Q&A: Dusit International on adapting to different cities

Hotel group Dusit International’s group director of development Rustom Vickers talks about their city-by-city approach.

Rustum Vickers

Marketing Week (MW): What is Dusit International’s approach to growth outside its home market of Thailand?

Rustom Vickers (RV): Dusit has been around for 63 years and is very much a family business. Around 15 years ago, the company ventured internationally with its first acquisition of a property in Manila. This was followed up by a management strategy, taking on the management of a hotel in Dubai. The growth was very much opportunistic.

That has completely transformed over the past four years to us pushing to become a fully fledged international hotel management company. That is our goal, with a combination of both looking at management agreements, where we operate hotels for other owners, but also acquisitions and joint ventures.

MW: How do the characteristics of cities and their inhabitants influence where you expand?

RV: We look at the spending power for the restaurants, bars and anything that is going to cater to local demand. But this will affect only the design of the hotel. It wouldn’t necessarily affect us going in to the city, because travellers will come from around the world.

For that analysis, we look at the local market, what existing hotels are doing, as well as the demand and supply. We are always looking for markets that have high-net-worth visitors, such as the Maldives.

It’s the economic side that drives where we go, and we also look at the safety and risk side of where we are going. The key driver of growth for a hotel company like ours is the doubling effect of what we call ‘cross-feeder markets’. Chinese travellers coming into Thailand will be more likely choose Dusit because they have heard of the Dusit in Shanghai.

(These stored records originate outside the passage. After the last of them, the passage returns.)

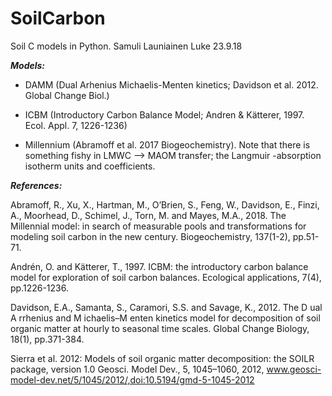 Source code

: # SoilCarbon
Soil C models in Python.
Samuli Launiainen Luke 23.9.18

***Models:***

* DAMM (Dual Arhenius Michaelis-Menten kinetics; Davidson et al. 2012. Global Change Biol.)

* ICBM (Introductory Carbon Balance Model; Andren & Kätterer, 1997. Ecol. Appl. 7, 1226-1236)

* Millennium (Abramoff et al. 2017 Biogeochemistry). Note that there is something fishy in LMWC --> MAOM transfer; the Langmuir -absorption isotherm units and coefficients.

***References:***

Abramoff, R., Xu, X., Hartman, M., O’Brien, S., Feng, W., Davidson, E., Finzi, A., Moorhead, D., Schimel, J., Torn, M. and Mayes, M.A., 2018. The Millennial model: in search of measurable pools and transformations for modeling soil carbon in the new century. Biogeochemistry, 137(1-2), pp.51-71.

Andrén, O. and Kätterer, T., 1997. ICBM: the introductory carbon balance model for exploration of soil carbon balances. Ecological applications, 7(4), pp.1226-1236.

Davidson, E.A., Samanta, S., Caramori, S.S. and Savage, K., 2012. The D ual A rrhenius and M ichaelis–M enten kinetics model for decomposition of soil organic matter at hourly to seasonal time scales. Global Change Biology, 18(1), pp.371-384.

Sierra et al. 2012: Models of soil organic matter decomposition: the SOILR package, version 1.0
Geosci. Model Dev., 5, 1045–1060, 2012, www.geosci-model-dev.net/5/1045/2012/,doi:10.5194/gmd-5-1045-2012
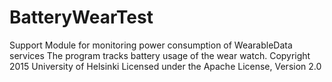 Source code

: # BatteryWearTest
Support Module for monitoring power consumption of WearableData services
The program tracks battery usage of the wear watch.
Copyright 2015 University of Helsinki Licensed under the Apache License, Version 2.0
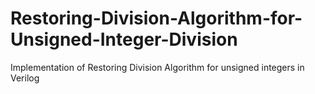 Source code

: # Restoring-Division-Algorithm-for-Unsigned-Integer-Division
 Implementation of Restoring Division Algorithm for unsigned integers in Verilog
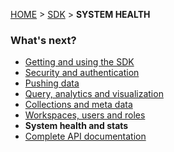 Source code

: [HOME](Home) > [SDK](sdk) > **SYSTEM HEALTH**

### What's next?

- [Getting and using the SDK](using-the-sdk)
- [Security and authentication](security-and-authentication)
- [Pushing data](pushing-data)
- [Query, analytics and visualization](analytics-and-visualization)
- [Collections and meta data](collections)
- [Workspaces, users and roles](user-management)
- **System health and stats**
- [Complete API documentation](sdk-api-documentation) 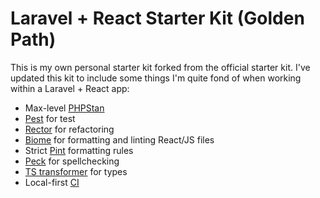 # Laravel + React Starter Kit (Golden Path)

This is my own personal starter kit forked from the official starter kit. I've updated this kit to include some things
I'm quite fond of when working within a Laravel + React app:

- Max-level [PHPStan](https://phpstan.org/)
- [Pest](https://pestphp.com/) for test
- [Rector](https://github.com/rectorphp/rector) for refactoring
- [Biome](https://biomejs.dev/) for formatting and linting React/JS files
- Strict [Pint](https://github.com/nunomaduro/pint-strict-preset) formatting rules
- [Peck](https://github.com/peckphp/peck) for spellchecking
- [TS transformer](https://spatie.be/docs/typescript-transformer/v2/introduction) for types
- Local-first [CI](bin/ci)
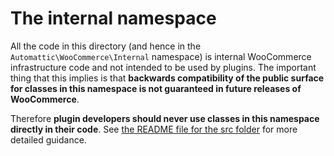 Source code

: # The internal namespace

All the code in this directory (and hence in the `Automattic\WooCommerce\Internal` namespace) is internal WooCommerce infrastructure code and not intended to be used by plugins. The important thing that this implies is that **backwards compatibility of the public surface for classes in this namespace is not guaranteed in future releases of WooCommerce**.

Therefore **plugin developers should never use classes in this namespace directly in their code**. See [the README file for the src folder](https://github.com/woocommerce/woocommerce/blob/trunk/src/README.md#the-internal-namespace) for more detailed guidance.
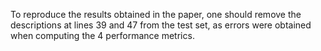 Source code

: To reproduce the results obtained in the paper, one should remove the descriptions at lines 39 and 47 from the test set, as errors were obtained when computing the 4 performance metrics. 
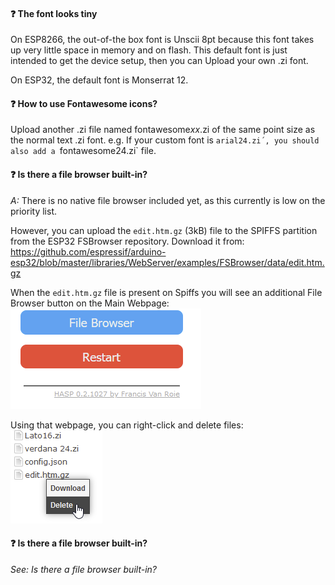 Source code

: 
#### :question: The font looks tiny

On ESP8266, the out-of-the box font is Unscii 8pt because this font takes up very little space in memory and on flash.
This default font is just intended to get the device setup, then you can Upload your own .zi font.

On ESP32, the default font is Monserrat 12.


#### :question: How to use Fontawesome icons?

Upload another .zi file named fontawesome*xx*.zi of the same point size as the normal text .zi font.
e.g. If your custom font is `arial24.zi´, you should also add a `fontawesome24.zi` file.


#### :question: Is there a file browser built-in?

*A:* There is no native file browser included yet, as this currently is low on the priority list.

However, you can upload the `edit.htm.gz` (3kB) file to the SPIFFS partition from the ESP32 FSBrowser repository.
Download it from: https://github.com/espressif/arduino-esp32/blob/master/libraries/WebServer/examples/FSBrowser/data/edit.htm.gz

When the `edit.htm.gz` file is present on Spiffs you will see an additional File Browser button on the Main Webpage:
![HTTP configuration](assets/images/faq/faq_file_browser.png "File Browser")

Using that webpage, you can right-click and delete files:
![HTTP configuration](assets/images/faq/faq_file_delete.png "Delete file")

#### :question: Is there a file browser built-in?

*See: Is there a file browser built-in?* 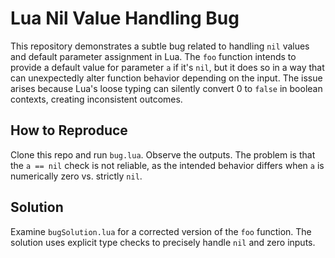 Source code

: # Lua Nil Value Handling Bug

This repository demonstrates a subtle bug related to handling `nil` values and default parameter assignment in Lua.  The `foo` function intends to provide a default value for parameter `a` if it's `nil`, but it does so in a way that can unexpectedly alter function behavior depending on the input. The issue arises because Lua's loose typing can silently convert 0 to `false` in boolean contexts, creating inconsistent outcomes.

## How to Reproduce

Clone this repo and run `bug.lua`. Observe the outputs. The problem is that the `a == nil` check is not reliable, as the intended behavior differs when `a` is numerically zero vs. strictly `nil`.

## Solution

Examine `bugSolution.lua` for a corrected version of the `foo` function.  The solution uses explicit type checks to precisely handle `nil` and zero inputs.  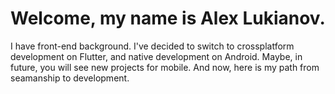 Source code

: # Welcome, my name is Alex Lukianov.

I have front-end background. I've decided to switch to crossplatform development on Flutter, and native development on Android. Maybe, in future, you will see new projects for mobile. And now, here is my path from seamanship to development.
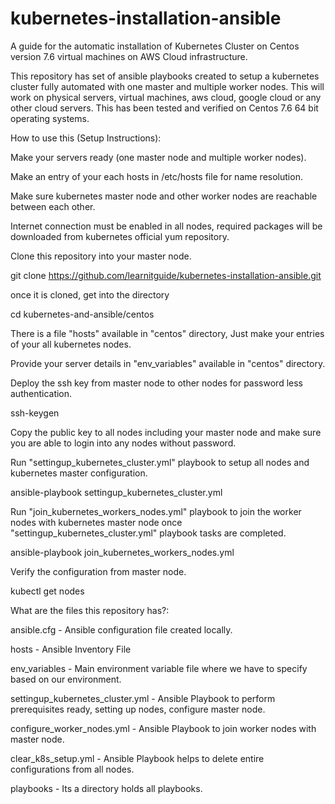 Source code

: # kubernetes-installation-ansible
A guide for the automatic installation of Kubernetes Cluster on Centos version 7.6 virtual machines on AWS Cloud infrastructure.

This repository has set of ansible playbooks created to setup a kubernetes cluster fully automated with one master and multiple worker nodes. This will work on physical servers, virtual machines, aws cloud, google cloud or any other cloud servers. This has been tested and verified on Centos 7.6 64 bit operating systems.

How to use this (Setup Instructions):

Make your servers ready (one master node and multiple worker nodes).

Make an entry of your each hosts in /etc/hosts file for name resolution.

Make sure kubernetes master node and other worker nodes are reachable between each other.

Internet connection must be enabled in all nodes, required packages will be downloaded from kubernetes official yum repository.

Clone this repository into your master node.

git clone https://github.com/learnitguide/kubernetes-installation-ansible.git

once it is cloned, get into the directory

cd kubernetes-and-ansible/centos

There is a file "hosts" available in "centos" directory, Just make your entries of your all kubernetes nodes.

Provide your server details in "env_variables" available in "centos" directory.

Deploy the ssh key from master node to other nodes for password less authentication.

ssh-keygen

Copy the public key to all nodes including your master node and make sure you are able to login into any nodes without password.

Run "settingup_kubernetes_cluster.yml" playbook to setup all nodes and kubernetes master configuration.

ansible-playbook settingup_kubernetes_cluster.yml

Run "join_kubernetes_workers_nodes.yml" playbook to join the worker nodes with kubernetes master node once "settingup_kubernetes_cluster.yml" playbook tasks are completed.

ansible-playbook join_kubernetes_workers_nodes.yml

Verify the configuration from master node.

kubectl get nodes

What are the files this repository has?:

ansible.cfg - Ansible configuration file created locally.

hosts - Ansible Inventory File

env_variables - Main environment variable file where we have to specify based on our environment.

settingup_kubernetes_cluster.yml - Ansible Playbook to perform prerequisites ready, setting up nodes, configure master node.

configure_worker_nodes.yml - Ansible Playbook to join worker nodes with master node.

clear_k8s_setup.yml - Ansible Playbook helps to delete entire configurations from all nodes.

playbooks - Its a directory holds all playbooks.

MW: Do you have to adapt your hotel designs, service offering or marketing according to the hotel’s host city?

RV: Very much so, and it is sensitive for us because our unique selling point is Thai hospitality, which is quite cultural. We have to be careful, because you don’t want to go to Istanbul but feel like you’re in Thailand. In some places in the world, perhaps that culture is a clash, so we have to be sensitive.

A successful hotel has to be as localised as possible, because the trend for consumers is that they don’t want a cookie-cutter design experience, although there are still those that want the home away from home.

MW: Does the way you manage the brand’s expansion vary in different cities?

RV: Once we have targeted a destination we set up a development office to further that growth. We have a development office in Dubai that looks after Europe, Africa and the Middle East, for example. You have to understand the locality and incorporate it into the design elements and your service implementation. Usually, though, we will partner with a local developer.

Hotels are all about the human capital and the service. If you consider Dubai, for example, at least 80 per cent of the staff are expatriates. You have to bring people in from different parts of the world, and there are different issues associated with that.

If you go to a place like Nairobi, it is going to be the other way round. It is going to be 99 per cent local staffing, and we are going to have to understand the legal side of labour law, the bonus structure and those kinds of details. Nairobi is new territory for us. It is a whole new culture and a new part of the world. For a Thai-operated company, there is going to be a learning curve.